[Python-Dev] Using logging in the stdlib and its unit tests
vinay_sajip at yahoo.co.uk
Wed Dec 8 20:00:31 CET 2010
Antoine Pitrou <solipsis <at> pitrou.net> writes:
> But since you are the one you wrote the library and added error() in
> the first place, why are you trying to convince me that error() is
> not useful? Perhaps you should explain how error() is supposed to be
> used for if it's not supposed to log errors.

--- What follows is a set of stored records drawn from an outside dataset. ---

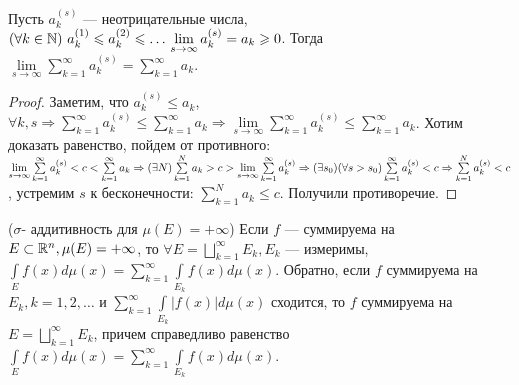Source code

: \begin{lemma}
	Пусть $a_k^{(s)}$ --- неотрицательные числа, $(\forall k\in \N)\ a_k^{(1)}\leqslant a_k^{(2)}\leqslant \ldots \\ \lim\limits_{s\to\infty}a_k^{(s)}=a_k \geqslant0$.
	Тогда $\lim\limits_{s\to\infty}\sum\limits_{k=1}^\infty a_k^{(s)}=\sum\limits_{k=1}^\infty a_k$.
\end{lemma}

\begin{proof}
	Заметим, что $a_k^{(s)}\leqslant a_k$, $\forall k, s \Rightarrow\sum\limits_{k=1}^\infty a_k^{(s)} \leqslant \sum\limits_{k=1}^\infty a_k \Rightarrow \lim\limits_{s\to\infty}\sum\limits_{k=1}^\infty a_k^{(s)}\leqslant \sum\limits_{k=1}^\infty a_k$. Хотим доказать равенство, пойдем от противного: $\lim\limits_{s\to\infty}\sum\limits_{k=1}^\infty a_k^{(s)}< c <\sum\limits_{k=1}^\infty a_k \Rightarrow \\ (\exists N)\sum\limits_{k=1}^N a_k >c> \lim\limits_{s\to\infty} \sum\limits_{k=1}^\infty a_k^{(s)}\Rightarrow (\exists s_0)(\forall s>s_0)\sum\limits_{k=1}^\infty a_k^{(s)}<c\Rightarrow \sum\limits_{k=1}^N a_k^{(s)}<c$, устремим $s$ к бесконечности: $\sum\limits_{k=1}^N a_k \leqslant c$. Получили противоречие.
\end{proof}

\begin{prop}($\sigma$- аддитивность для $\mu(E)=+\infty$)
	Если $f$ --- суммируема на $E\subset \R^n, \mu(E)=+\infty$, то $\forall E=\bigsqcup\limits_{k=1}^\infty E_k, E_k$ --- измеримы, $\int\limits_{E}f(x)d\mu(x)=\sum\limits_{k=1}^\infty \int\limits_{E_k}f(x)d\mu(x)$. Обратно, если $f$ суммируема на $E_k, k=1,2,\ldots$ и $\sum\limits_{k=1}^\infty\int\limits_{E_k}|f(x)|d\mu(x)$ сходится, то $f$ суммируема на $E=\bigsqcup\limits_{k=1}^\infty E_k$, причем справедливо равенство $\int\limits_{E}f(x)d\mu(x)=\sum\limits_{k=1}^\infty \int\limits_{E_k}f(x)d\mu(x)$.
\end{prop}




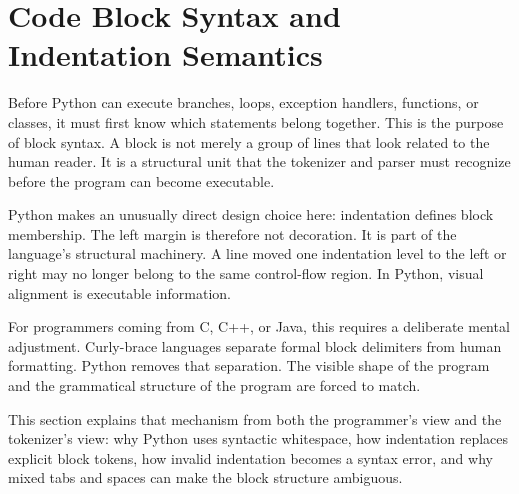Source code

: \section{Code Block Syntax and Indentation Semantics}

Before Python can execute branches, loops, exception handlers, functions, or classes, it must first know which statements belong together. This is the purpose of block syntax. A block is not merely a group of lines that look related to the human reader. It is a structural unit that the tokenizer and parser must recognize before the program can become executable.

Python makes an unusually direct design choice here: indentation defines block membership. The left margin is therefore not decoration. It is part of the language's structural machinery. A line moved one indentation level to the left or right may no longer belong to the same control-flow region. In Python, visual alignment is executable information.

For programmers coming from C, C++, or Java, this requires a deliberate mental adjustment. Curly-brace languages separate formal block delimiters from human formatting. Python removes that separation. The visible shape of the program and the grammatical structure of the program are forced to match.

This section explains that mechanism from both the programmer's view and the tokenizer's view: why Python uses syntactic whitespace, how indentation replaces explicit block tokens, how invalid indentation becomes a syntax error, and why mixed tabs and spaces can make the block structure ambiguous.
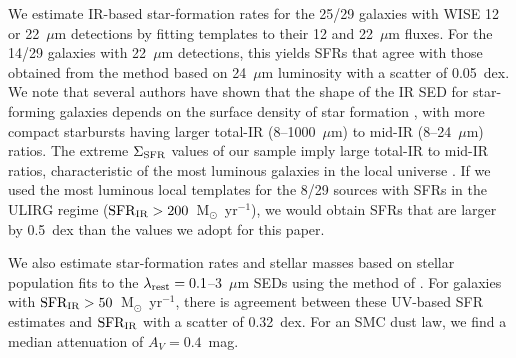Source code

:\documentclass[apj]{emulateapj}
\newcommand{\msun}{M$_{\odot}$}
\newcommand{\lrest}{\lambda_{\textnormal{\scriptsize{rest}}}}
\newcommand{\sigmasfr}{\Sigma_{\textnormal{\scriptsize{SFR}}}}
\newcommand{\sfrir}{\textnormal{SFR}_{\textnormal{\scriptsize{IR}}}}
\begin{document}

We estimate IR-based star-formation rates for the 25/29 galaxies with
WISE 12 or 22~$\mu$m detections by fitting \citet{cha01} templates to
their 12 and 22~$\mu$m fluxes.  For the 14/29 galaxies with 22~$\mu$m
detections, this yields SFRs that agree with those obtained from the
\citet{ruj12} method based on 24~$\mu$m luminosity with a scatter of
0.05~dex.  We note that several authors have shown that the shape of
the IR SED for star-forming galaxies depends on the surface density of
star formation \citep[e.g.,][]{ruj11,elb11}, with more compact
starbursts having larger total-IR (8--1000~$\mu$m) to mid-IR
(8--24~$\mu$m) ratios.  The extreme $\sigmasfr$ values of our sample
imply large total-IR to mid-IR ratios, characteristic of the most
luminous galaxies in the local universe
\citep[e.g.,][]{rie09}.  If we used the most luminous
local templates for the 8/29 sources with SFRs in the ULIRG regime
($\sfrir>200$~\msun~yr$^{-1}$), we would obtain SFRs that are larger
by 0.5~dex than the values we adopt for this paper.

We also estimate star-formation rates and stellar masses based on
stellar population fits to the $\lrest=0.1$--3~$\mu$m SEDs using the
method of \citet{mou11}.  For galaxies with
$\sfrir>50$~\msun~yr$^{-1}$, there is agreement between these UV-based
SFR estimates and $\sfrir$ with a scatter of 0.32~dex.  For an SMC
dust law, we find a median attenuation of $A_V=0.4$~mag.
\end{document}
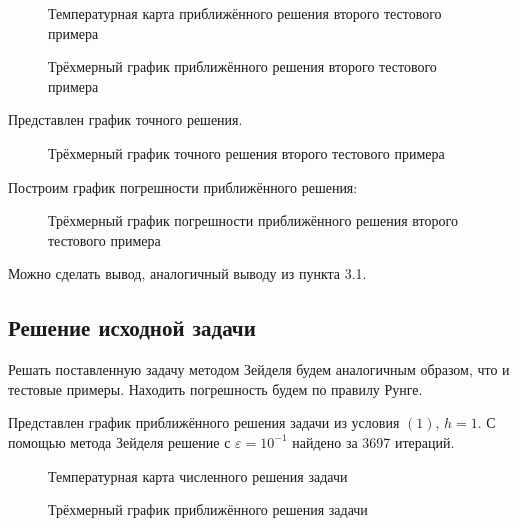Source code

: \documentclass[a4paper, 12pt]{article} %
\begin{document}
\begin{figure}[h]
\caption{Температурная карта приближённого решения второго тестового примера}
\end{figure}

\newpage

\begin{figure}[h]
\caption{Трёхмерный график приближённого решения второго тестового примера}
\end{figure}

Представлен график точного решения.

\begin{figure}[h]
\caption{Трёхмерный график точного решения второго тестового примера}
\end{figure}

Построим график погрешности приближённого решения:

\begin{figure}[h]
\caption{Трёхмерный график погрешности приближённого решения второго тестового примера}
\end{figure}

Можно сделать вывод, аналогичный выводу из пункта 3.1.

\newpage

\subsection{Решение исходной задачи}

Решать поставленную задачу методом Зейделя будем аналогичным образом, что и тестовые примеры. Находить погрешность будем по правилу Рунге.

Представлен график приближённого решения задачи из условия $ (1) $, $ h = 1 $. С помощью метода Зейделя решение с $ \varepsilon = 10^{-1} $ найдено за 3697 итераций.

\begin{figure}[h]
\caption{Температурная карта численного решения задачи}
\end{figure}


\begin{figure}[h]
\caption{Трёхмерный график приближённого решения задачи}
\end{figure}
\end{document}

I didn't say error() [or actually exception(), which you mentioned] was useless,
I merely pointed out what the normal pattern of usage was. Georg, at least,
seemed to be agreeing with me.
> And my point, again, is that they want it to work by default *without*
> making such a positive statement. I'm not sure if I'm supposed to
> explain this using different words since you're not appearing to get it.
No, I'm getting it, I think. See my responses to Nick's posts.
> I'm sorry but your way of argumenting is really puzzling to me. You are
> trying to find counter-arguments against something which you *already*
> implemented yourself in logging.error().
I don't think I am, so one of us is misunderstanding the other, or perhaps both
of us are misunderstanding each other.
> If you're interested in having a theoretical argument about what a
> beautiful design should be (and if you want to argue about your own
> design decisions), I'll leave the discussion here. I'm only interested
No, I'm not interested in that. Like you I'm interested in practical matters,
but unlike you I have to make some implementation choices, going forward - so it
shouldn't be surprising that I want to talk around the issue to make sure that
no wrong decision gets made. Sorry if that offends you because it sometimes
seems to be stating the (to you) obvious.
> in the *practical* matter of logging having an useful behaviour by
> default, which apparently you don't really care about.
Actually, I don't think my response to Nick's post (about concurrent.futures)
could be characterized as "I don't care", as I even made a specific proposal
about how a change could be implemented.